**DATA EXTRACT:**
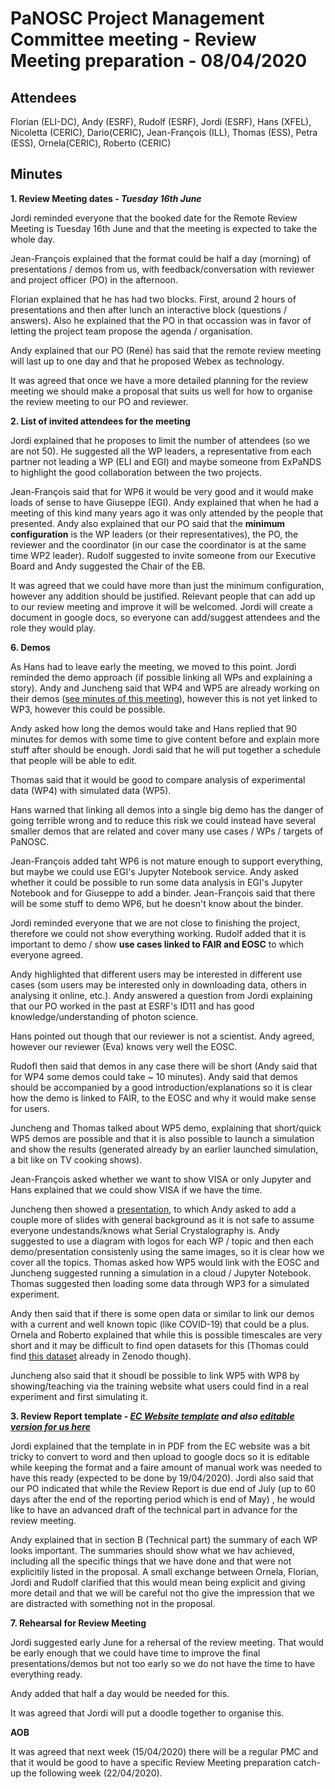 PaNOSC Project Management Committee meeting - Review Meeting preparation - 08/04/2020
============================================================================================


Attendees
-------
Florian (ELI-DC), Andy (ESRF), Rudolf (ESRF), Jordi (ESRF), Hans (XFEL),  Nicoletta (CERIC), Dario(CERIC), Jean-François (ILL), Thomas (ESS), Petra (ESS), Ornela(CERIC), Roberto (CERIC)


Minutes
-------	

**1. Review Meeting dates - *Tuesday 16th June*** 

Jordi reminded everyone that the booked date for the Remote Review Meeting is Tuesday 16th June and that the meeting is expected to take the whole day.

Jean-François explained that the format could be half a day (morning) of presentations / demos from us, with feedback/conversation with reviewer and project officer (PO) in the afternoon.

Florian explained that he has had two blocks. First, around 2 hours of presentations and then after lunch an interactive block (questions / answers). Also he explained that the PO in that occassion was in favor of letting the project team propose the agenda / organisation.

Andy explained that our PO (René) has said that the remote review meeting will last up to one day and that he proposed Webex as technology.

It was agreed that once we have a more detailed planning for the review meeting we should make a proposal that suits us well for how to organise the review meeting to our PO and reviewer.

**2. List of invited attendees for the meeting**

Jordi explained that he proposes to limit the number of attendees (so we are not 50). He suggested all the WP leaders, a representative from each partner not leading a WP (ELI and EGI) and maybe someone from ExPaNDS to highlight the good collaboration between the two projects.

Jean-François said that for WP6 it would be very good and it would make loads of sense to have Giuseppe (EGI). Andy explained that when he had a meeting of this kind many years ago it was only attended by the people that presented. Andy also explained that our PO said that the **minimum configuration** is the WP leaders (or their representatives), the PO, the reviewer and the coordinator (in our case the coordinator is at the same time WP2 leader). Rudolf suggested to invite someone from our Executive Board and Andy suggested the Chair of the EB.

It was agreed that we could have more than just the minimum configuration, however any addition should be justified. Relevant people that can add up to our review meeting and improve it will be welcomed. Jordi will create a document in google docs, so everyone can add/suggest attendees and the role they would play.

**6. Demos**

As Hans had to leave early the meeting, we moved to this point. Jordi reminded the demo approach (if possible linking all WPs and explaining a story).
Andy and Juncheng said that WP4 and WP5 are already working on their demos ([see minutes of this meeting](https://github.com/panosc-eu/panosc/blob/master/Work%20Packages/WP4%20Data%20analysis%20services/Meetings/2020-04-07/notes.org)), however this is not yet linked to WP3, however this could be possible.

Andy asked how long the demos would take and Hans replied that 90 minutes for demos with some time to give content before and explain more stuff after should be enough. Jordi said that he will put together a schedule that people will be able to edit.

Thomas said that it would be good to compare analysis of experimental data (WP4) with simulated data (WP5).

Hans warned that linking all demos into a single big demo has the danger of going terrible wrong and to reduce this risk we could instead have several smaller demos that are related and cover many use cases / WPs / targets of PaNOSC. 

Jean-François added taht WP6 is not mature enough to support everything, but maybe we could use EGI's Jupyter Notebook service. Andy asked whether it could be possible to run some data analysis in EGI's Jupyter Notebook and for Giuseppe to add a binder. Jean-François said that there will be some stuff to demo WP6, but he doesn't know about the binder.

Jordi reminded everyone that we are not close to finishing the project, therefore we could not show everything working. Rudolf added that it is important to demo / show **use cases linked to FAIR and EOSC** to which everyone agreed.

Andy highlighted that different users may be interested in different use cases (som users may be interested only in downloading data, others in analysing it online, etc.). Andy answered a question from Jordi explaining that our PO worked in the past at ESRF's ID11 and has good knowledge/understanding of photon science.

Hans pointed out though that our reviewer is not a scientist. Andy agreed, however our reviewer (Eva) knows very well the EOSC.

Rudofl then said that demos in any case there will be short (Andy said that for WP4 some demos could take ~ 10 minutes). Andy said that demos should be accompanied by a good introduction/explanations so it is clear how the demo is linked to FAIR, to the EOSC and why it would make sense for users.

Juncheng and Thomas talked about WP5 demo, explaining that short/quick WP5 demos are possible and that it is also possible to launch a simulation and show the results (generated already by an earlier launched simulation, a bit like on TV cooking shows).

Jean-François asked whether we want to show VISA or only Jupyter and Hans explained that we could show VISA if we have the time.

Juncheng then showed a [presentation](https://www.dropbox.com/s/3w2mk3eguxbskf5/%5BPaNOSC%5DMid-term%20DEMO.pptx?dl=0), to which Andy asked to add a couple more of slides with general background as it is not safe to assume everyone undestands/knows what Serial Crystalography is. Andy suggested to use a diagram with logos for each WP / topic and then each demo/presentation consistenly using the same images, so it is clear how we cover all the topics. Thomas asked how WP5 would link with the EOSC and Juncheng suggested running a simulation in a cloud / Jupyter Notebook. Thomas suggested then loading some data through WP3 for a simulated experiment.

Andy then said that if there is some open data or similar to link our demos with a current and well known topic (like COVID-19) that could be a plus. Ornela and Roberto explained that while this is possible timescales are very short and it may be difficult to find open datasets for this (Thomas could find [this dataset](https://zenodo.org/record/3731294#.Xo3JL3tS_IU) already in Zenodo though).

Juncheng also said that it shoudl be possible to link WP5 with WP8 by showing/teaching via the training website what users could find in a real experiment and first simulating it.

**3. Review Report template - *[EC Website template](https://ec.europa.eu/research/participants/docs/h2020-funding-guide/grants/grant-management/reports/periodic-reports_en.htm)* *and also [editable version for us here](https://docs.google.com/document/d/1S0Urn-BLYVrPDjUxCEpKYHMlK3jIHEhC/edit?dls=true)***

Jordi explained that the template in in PDF from the EC website was a bit tricky to convert to word and then upload to google docs so it is editable while keeping the format and a faire amount of manual work was needed to have this ready (expected to be done by 19/04/2020). Jordi also said that our PO indicated that while the Review Report is due end of July (up to 60 days after the end of the reporting period which is end of May) , he would like to have an advanced draft of the technical part in advance for the review meeting.

Andy explained that in section B (Technical part) the summary of each WP looks important. The summaries should show what we hav achieved, including all the specific things that we have done and that were not explicitily listed in the proposal. A small exchange between Ornela, Florian, Jordi and Rudolf clarified that this would mean being explicit and giving more detail and that we will be careful not tho give the impression that we are distracted with something not in the proposal.

**7. Rehearsal for Review Meeting**

Jordi suggested early June for a rehersal of the review meeting. That would be early enough that we could have time to improve the final presentations/demos but not too early so we do not have the time to have everything ready. 

Andy added that half a day would be needed for this.

It was agreed that Jordi will put a doodle together to organise this.

**AOB**

It was agreed that next week (15/04/2020) there will be a regular PMC and that it would be good to have a specific Review Meeting preparation catch-up the following week (22/04/2020).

**HOW TO COMPLETE THIS TASK:** Repeat the listing verbatim without its pictures.

**WRITTEN REPLY:**
 PaNOSC Project Management Committee meeting - Review Meeting preparation - 08/04/2020
============================================================================================


Attendees
-------
Florian (ELI-DC), Andy (ESRF), Rudolf (ESRF), Jordi (ESRF), Hans (XFEL),  Nicoletta (CERIC), Dario(CERIC), Jean-François (ILL), Thomas (ESS), Petra (ESS), Ornela(CERIC), Roberto (CERIC)


Minutes
-------	

**1. Review Meeting dates - *Tuesday 16th June*** 

Jordi reminded everyone that the booked date for the Remote Review Meeting is Tuesday 16th June and that the meeting is expected to take the whole day.

Jean-François explained that the format could be half a day (morning) of presentations / demos from us, with feedback/conversation with reviewer and project officer (PO) in the afternoon.

Florian explained that he has had two blocks. First, around 2 hours of presentations and then after lunch an interactive block (questions / answers). Also he explained that the PO in that occassion was in favor of letting the project team propose the agenda / organisation.

Andy explained that our PO (René) has said that the remote review meeting will last up to one day and that he proposed Webex as technology.

It was agreed that once we have a more detailed planning for the review meeting we should make a proposal that suits us well for how to organise the review meeting to our PO and reviewer.

**2. List of invited attendees for the meeting**

Jordi explained that he proposes to limit the number of attendees (so we are not 50). He suggested all the WP leaders, a representative from each partner not leading a WP (ELI and EGI) and maybe someone from ExPaNDS to highlight the good collaboration between the two projects.

Jean-François said that for WP6 it would be very good and it would make loads of sense to have Giuseppe (EGI). Andy explained that when he had a meeting of this kind many years ago it was only attended by the people that presented. Andy also explained that our PO said that the **minimum configuration** is the WP leaders (or their representatives), the PO, the reviewer and the coordinator (in our case the coordinator is at the same time WP2 leader). Rudolf suggested to invite someone from our Executive Board and Andy suggested the Chair of the EB.

It was agreed that we could have more than just the minimum configuration, however any addition should be justified. Relevant people that can add up to our review meeting and improve it will be welcomed. Jordi will create a document in google docs, so everyone can add/suggest attendees and the role they would play.

**6. Demos**

As Hans had to leave early the meeting, we moved to this point. Jordi reminded the demo approach (if possible linking all WPs and explaining a story).
Andy and Juncheng said that WP4 and WP5 are already working on their demos ([see minutes of this meeting](https://github.com/panosc-eu/panosc/blob/master/Work%20Packages/WP4%20Data%20analysis%20services/Meetings/2020-04-07/notes.org)), however this is not yet linked to WP3, however this could be possible.

Andy asked how long the demos would take and Hans replied that 90 minutes for demos with some time to give content before and explain more stuff after should be enough. Jordi said that he will put together a schedule that people will be able to edit.

Thomas said that it would be good to compare analysis of experimental data (WP4) with simulated data (WP5).

Hans warned that linking all demos into a single big demo has the danger of going terrible wrong and to reduce this risk we could instead have several smaller demos that are related and cover many use cases / WPs / targets of PaNOSC. 

Jean-François added taht WP6 is not mature enough to support everything, but maybe we could use EGI's Jupyter Notebook service. Andy asked whether it could be possible to run some data analysis in EGI's Jupyter Notebook and for Giuseppe to add a binder. Jean-François said that there will be some stuff to demo WP6, but he doesn't know about the binder.

Jordi reminded everyone that we are not close to finishing the project, therefore we could not show everything working. Rudolf added that it is important to demo / show **use cases linked to FAIR and EOSC** to which everyone agreed.

Andy highlighted that different users may be interested in different use cases (som users may be interested only in downloading data, others in analysing it online, etc.). Andy answered a question from Jordi explaining that our PO worked in the past at ESRF's ID11 and has good knowledge/understanding of photon science.

Hans pointed out though that our reviewer is not a scientist. Andy agreed, however our reviewer (Eva) knows very well the EOSC.

Rudofl then said that demos in any case there will be short (Andy said that for WP4 some demos could take ~ 10 minutes). Andy said that demos should be accompanied by a good introduction/explanations so it is clear how the demo is linked to FAIR, to the EOSC and why it would make sense for users.

Juncheng and Thomas talked about WP5 demo, explaining that short/quick WP5 demos are possible and that it is also possible to launch a simulation and show the results (generated already by an earlier launched simulation, a bit like on TV cooking shows).

Jean-François asked whether we want to show VISA or only Jupyter and Hans explained that we could show VISA if we have the time.

Juncheng then showed a [presentation](https://www.dropbox.com/s/3w2mk3eguxbskf5/%5BPaNOSC%5DMid-term%20DEMO.pptx?dl=0), to which Andy asked to add a couple more of slides with general background as it is not safe to assume everyone undestands/knows what Serial Crystalography is. Andy suggested to use a diagram with logos for each WP / topic and then each demo/presentation consistenly using the same images, so it is clear how we cover all the topics. Thomas asked how WP5 would link with the EOSC and Juncheng suggested running a simulation in a cloud / Jupyter Notebook. Thomas suggested then loading some data through WP3 for a simulated experiment.

Andy then said that if there is some open data or similar to link our demos with a current and well known topic (like COVID-19) that could be a plus. Ornela and Roberto explained that while this is possible timescales are very short and it may be difficult to find open datasets for this (Thomas could find [this dataset](https://zenodo.org/record/3731294#.Xo3JL3tS_IU) already in Zenodo though).

Juncheng also said that it shoudl be possible to link WP5 with WP8 by showing/teaching via the training website what users could find in a real experiment and first simulating it.

**3. Review Report template - *[EC Website template](https://ec.europa.eu/research/participants/docs/h2020-funding-guide/grants/grant-management/reports/periodic-reports_en.htm)* *and also [editable version for us here](https://docs.google.com/document/d/1S0Urn-BLYVrPDjUxCEpKYHMlK3jIHEhC/edit?dls=true)***

Jordi explained that the template in in PDF from the EC website was a bit tricky to convert to word and then upload to google docs so it is editable while keeping the format and a faire amount of manual work was needed to have this ready (expected to be done by 19/04/2020). Jordi also said that our PO indicated that while the Review Report is due end of July (up to 60 days after the end of the reporting period which is end of May) , he would like to have an advanced draft of the technical part in advance for the review meeting.

Andy explained that in section B (Technical part) the summary of each WP looks important. The summaries should show what we hav achieved, including all the specific things that we have done and that were not explicitily listed in the proposal. A small exchange between Ornela, Florian, Jordi and Rudolf clarified that this would mean being explicit and giving more detail and that we will be careful not tho give the impression that we are distracted with something not in the proposal.

**7. Rehearsal for Review Meeting**

Jordi suggested early June for a rehersal of the review meeting. That would be early enough that we could have time to improve the final presentations/demos but not too early so we do not have the time to have everything ready. 

Andy added that half a day would be needed for this.

It was agreed that Jordi will put a doodle together to organise this.

**AOB**

It was agreed that next week (15/04/2020) there will be a regular PMC and that it would be good to have a specific Review Meeting preparation catch-up the following week (22/04/2020).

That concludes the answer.